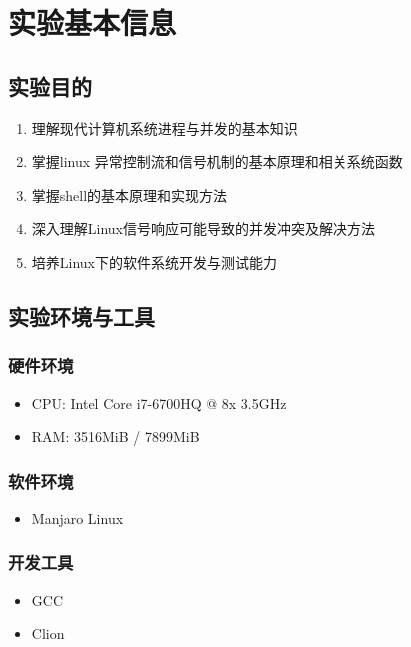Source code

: \section{实验基本信息}

\subsection{实验目的}
\begin{enumerate}
    \item 理解现代计算机系统进程与并发的基本知识
    \item 掌握linux 异常控制流和信号机制的基本原理和相关系统函数
    \item 掌握shell的基本原理和实现方法
    \item 深入理解Linux信号响应可能导致的并发冲突及解决方法
    \item 培养Linux下的软件系统开发与测试能力
\end{enumerate}

\subsection{实验环境与工具}

\subsubsection{硬件环境}
\begin{itemize}
    \item CPU: Intel Core i7-6700HQ @ 8x 3.5GHz
    \item RAM: 3516MiB / 7899MiB
\end{itemize}

\subsubsection{软件环境}
\begin{itemize}
    \item Manjaro Linux

\end{itemize}

\subsubsection{开发工具}
\begin{itemize}
    \item GCC
    \item Clion
\end{itemize}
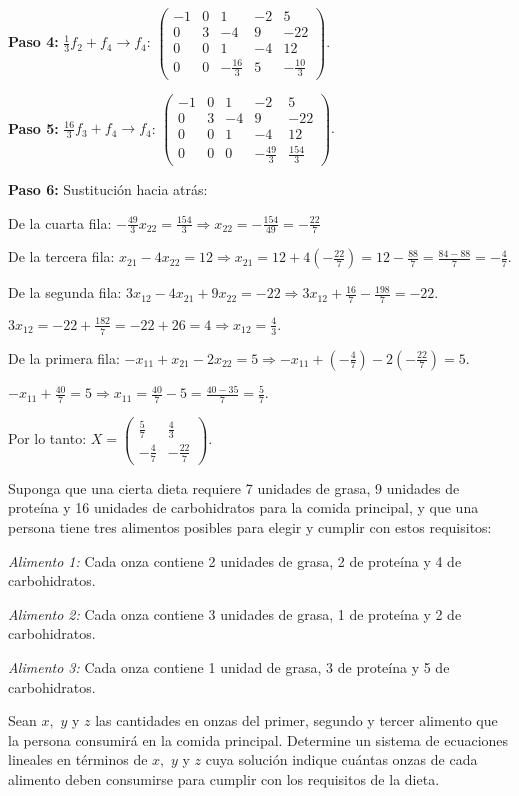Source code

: \begin{myproof}
\textbf{Paso 4:} $\frac{1}{3}f_2 + f_4 \to f_4$: $\left(\begin{array}{cccc|c}
-1 & 0 & 1 & -2 & 5 \\
0 & 3 & -4 & 9 & -22 \\
0 & 0 & 1 & -4 & 12 \\
0 & 0 & -\frac{16}{3} & 5 & -\frac{10}{3}
\end{array}\right).$

\textbf{Paso 5:} $\frac{16}{3}f_3 + f_4 \to f_4$: $\left(\begin{array}{cccc|c}
-1 & 0 & 1 & -2 & 5 \\
0 & 3 & -4 & 9 & -22 \\
0 & 0 & 1 & -4 & 12 \\
0 & 0 & 0 & -\frac{49}{3} & \frac{154}{3}
\end{array}\right).$

\textbf{Paso 6:} Sustitución hacia atrás:

De la cuarta fila: $-\frac{49}{3}x_{22} = \frac{154}{3} \Rightarrow x_{22} = -\frac{154}{49} = -\frac{22}{7}$

De la tercera fila: $x_{21} - 4x_{22} = 12 \Rightarrow x_{21} = 12 + 4(-\frac{22}{7}) = 12 - \frac{88}{7} = \frac{84-88}{7} = -\frac{4}{7}.$

De la segunda fila: $3x_{12} - 4x_{21} + 9x_{22} = -22\Rightarrow 3x_{12} + \frac{16}{7} - \frac{198}{7} = -22.$

$3x_{12} = -22 + \frac{182}{7} = -22 + 26 = 4\Rightarrow x_{12} = \frac{4}{3}.$

De la primera fila: $-x_{11} + x_{21} - 2x_{22} = 5\Rightarrow -x_{11} + (-\frac{4}{7}) - 2(-\frac{22}{7}) = 5.$

$-x_{11} + \frac{40}{7} = 5\Rightarrow x_{11} = \frac{40}{7} - 5 = \frac{40-35}{7} = \frac{5}{7}.$

Por lo tanto: $X = \left( \begin{array}{cc}
\frac{5}{7} & \frac{4}{3} \\
-\frac{4}{7} & -\frac{22}{7}
\end{array} \right).$
\end{myproof}

\begin{prob}
Suponga que una cierta dieta requiere 7 unidades de grasa, 9 unidades de proteína y 16 unidades de carbohidratos para la comida principal, y que una persona tiene tres alimentos posibles para elegir y cumplir con estos requisitos:

\textit{Alimento 1:} Cada onza contiene 2 unidades de grasa, 2 de proteína y 4 de carbohidratos.

\textit{Alimento 2:} Cada onza contiene 3 unidades de grasa, 1 de proteína y 2 de carbohidratos.

\textit{Alimento 3:} Cada onza contiene 1 unidad de grasa, 3 de proteína y 5 de carbohidratos.

Sean $x,$ $y$ y $z$ las cantidades en onzas del primer, segundo y tercer alimento que la persona consumirá en la comida principal. Determine un sistema de ecuaciones lineales en términos de $x,$ $y$ y $z$ cuya solución indique cuántas onzas de cada alimento deben consumirse para cumplir con los requisitos de la dieta.
\end{prob}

────────

None of the pictures should be copied, but every record above must be returned exactly.

## Exercise answer
Source code

: \section{实验基本信息}

\subsection{实验目的}
\begin{enumerate}
    \item 理解现代计算机系统进程与并发的基本知识
    \item 掌握linux 异常控制流和信号机制的基本原理和相关系统函数
    \item 掌握shell的基本原理和实现方法
    \item 深入理解Linux信号响应可能导致的并发冲突及解决方法
    \item 培养Linux下的软件系统开发与测试能力
\end{enumerate}

\subsection{实验环境与工具}

\subsubsection{硬件环境}
\begin{itemize}
    \item CPU: Intel Core i7-6700HQ @ 8x 3.5GHz
    \item RAM: 3516MiB / 7899MiB
\end{itemize}

\subsubsection{软件环境}
\begin{itemize}
    \item Manjaro Linux

\end{itemize}

\subsubsection{开发工具}
\begin{itemize}
    \item GCC
    \item Clion
\end{itemize}
Source code

: \begin{myproof}
\textbf{Paso 4:} $\frac{1}{3}f_2 + f_4 \to f_4$: $\left(\begin{array}{cccc|c}
-1 & 0 & 1 & -2 & 5 \\
0 & 3 & -4 & 9 & -22 \\
0 & 0 & 1 & -4 & 12 \\
0 & 0 & -\frac{16}{3} & 5 & -\frac{10}{3}
\end{array}\right).$

\textbf{Paso 5:} $\frac{16}{3}f_3 + f_4 \to f_4$: $\left(\begin{array}{cccc|c}
-1 & 0 & 1 & -2 & 5 \\
0 & 3 & -4 & 9 & -22 \\
0 & 0 & 1 & -4 & 12 \\
0 & 0 & 0 & -\frac{49}{3} & \frac{154}{3}
\end{array}\right).$

\textbf{Paso 6:} Sustitución hacia atrás:

De la cuarta fila: $-\frac{49}{3}x_{22} = \frac{154}{3} \Rightarrow x_{22} = -\frac{154}{49} = -\frac{22}{7}$

De la tercera fila: $x_{21} - 4x_{22} = 12 \Rightarrow x_{21} = 12 + 4(-\frac{22}{7}) = 12 - \frac{88}{7} = \frac{84-88}{7} = -\frac{4}{7}.$

De la segunda fila: $3x_{12} - 4x_{21} + 9x_{22} = -22\Rightarrow 3x_{12} + \frac{16}{7} - \frac{198}{7} = -22.$

$3x_{12} = -22 + \frac{182}{7} = -22 + 26 = 4\Rightarrow x_{12} = \frac{4}{3}.$

De la primera fila: $-x_{11} + x_{21} - 2x_{22} = 5\Rightarrow -x_{11} + (-\frac{4}{7}) - 2(-\frac{22}{7}) = 5.$

$-x_{11} + \frac{40}{7} = 5\Rightarrow x_{11} = \frac{40}{7} - 5 = \frac{40-35}{7} = \frac{5}{7}.$

Por lo tanto: $X = \left( \begin{array}{cc}
\frac{5}{7} & \frac{4}{3} \\
-\frac{4}{7} & -\frac{22}{7}
\end{array} \right).$
\end{myproof}

\begin{prob}
Suponga que una cierta dieta requiere 7 unidades de grasa, 9 unidades de proteína y 16 unidades de carbohidratos para la comida principal, y que una persona tiene tres alimentos posibles para elegir y cumplir con estos requisitos:

\textit{Alimento 1:} Cada onza contiene 2 unidades de grasa, 2 de proteína y 4 de carbohidratos.

\textit{Alimento 2:} Cada onza contiene 3 unidades de grasa, 1 de proteína y 2 de carbohidratos.

\textit{Alimento 3:} Cada onza contiene 1 unidad de grasa, 3 de proteína y 5 de carbohidratos.

Sean $x,$ $y$ y $z$ las cantidades en onzas del primer, segundo y tercer alimento que la persona consumirá en la comida principal. Determine un sistema de ecuaciones lineales en términos de $x,$ $y$ y $z$ cuya solución indique cuántas onzas de cada alimento deben consumirse para cumplir con los requisitos de la dieta.
\end{prob}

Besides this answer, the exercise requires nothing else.